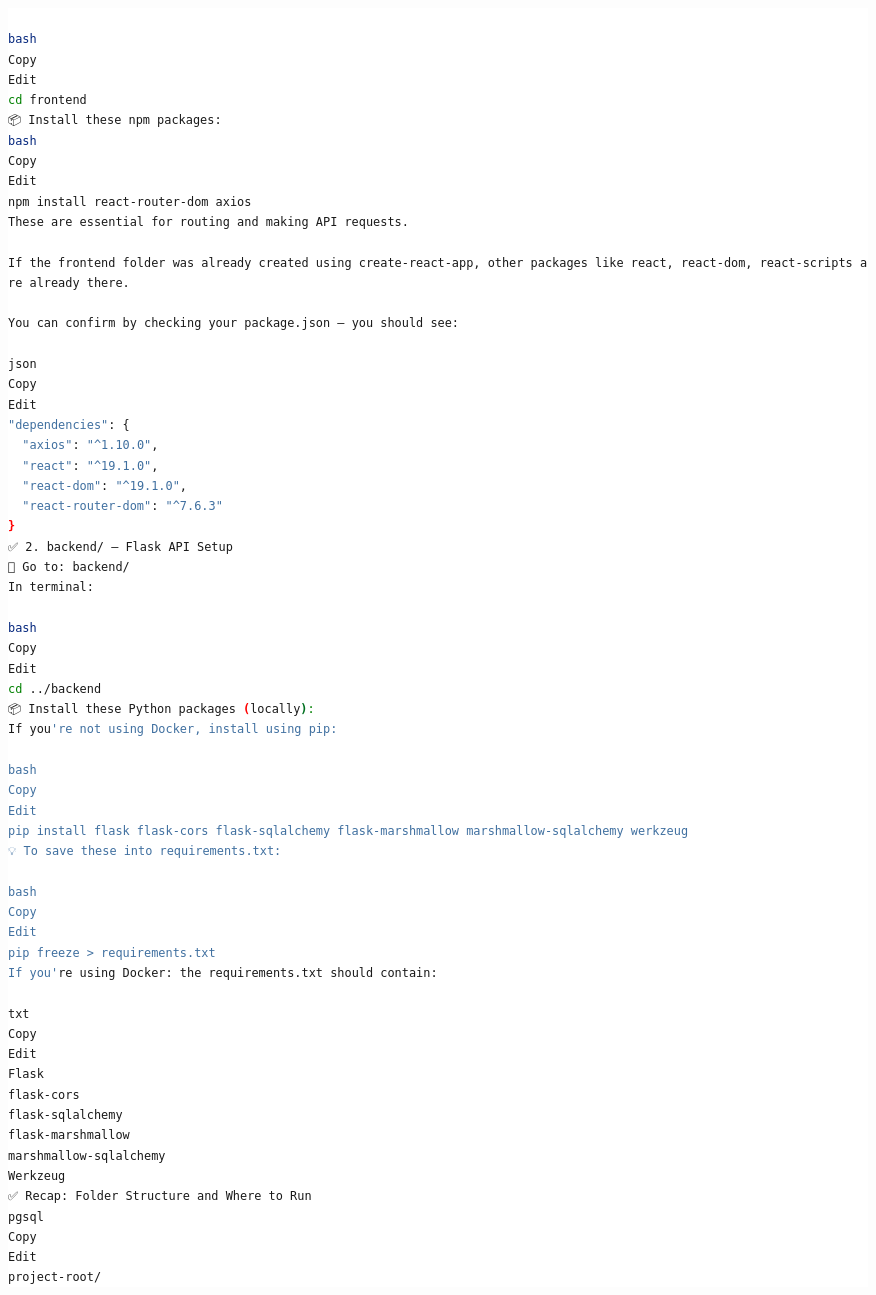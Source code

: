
 ```bash

bash
Copy
Edit
cd frontend
📦 Install these npm packages:
bash
Copy
Edit
npm install react-router-dom axios
These are essential for routing and making API requests.

If the frontend folder was already created using create-react-app, other packages like react, react-dom, react-scripts are already there.

You can confirm by checking your package.json — you should see:

json
Copy
Edit
"dependencies": {
  "axios": "^1.10.0",
  "react": "^19.1.0",
  "react-dom": "^19.1.0",
  "react-router-dom": "^7.6.3"
}
✅ 2. backend/ – Flask API Setup
📁 Go to: backend/
In terminal:

bash
Copy
Edit
cd ../backend
📦 Install these Python packages (locally):
If you're not using Docker, install using pip:

bash
Copy
Edit
pip install flask flask-cors flask-sqlalchemy flask-marshmallow marshmallow-sqlalchemy werkzeug
💡 To save these into requirements.txt:

bash
Copy
Edit
pip freeze > requirements.txt
If you're using Docker: the requirements.txt should contain:

txt
Copy
Edit
Flask
flask-cors
flask-sqlalchemy
flask-marshmallow
marshmallow-sqlalchemy
Werkzeug
✅ Recap: Folder Structure and Where to Run
pgsql
Copy
Edit
project-root/
```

☆ ☆ ☆ ☆

In the listing above, count the lines that contain "frontend". Give the number and nothing else.

2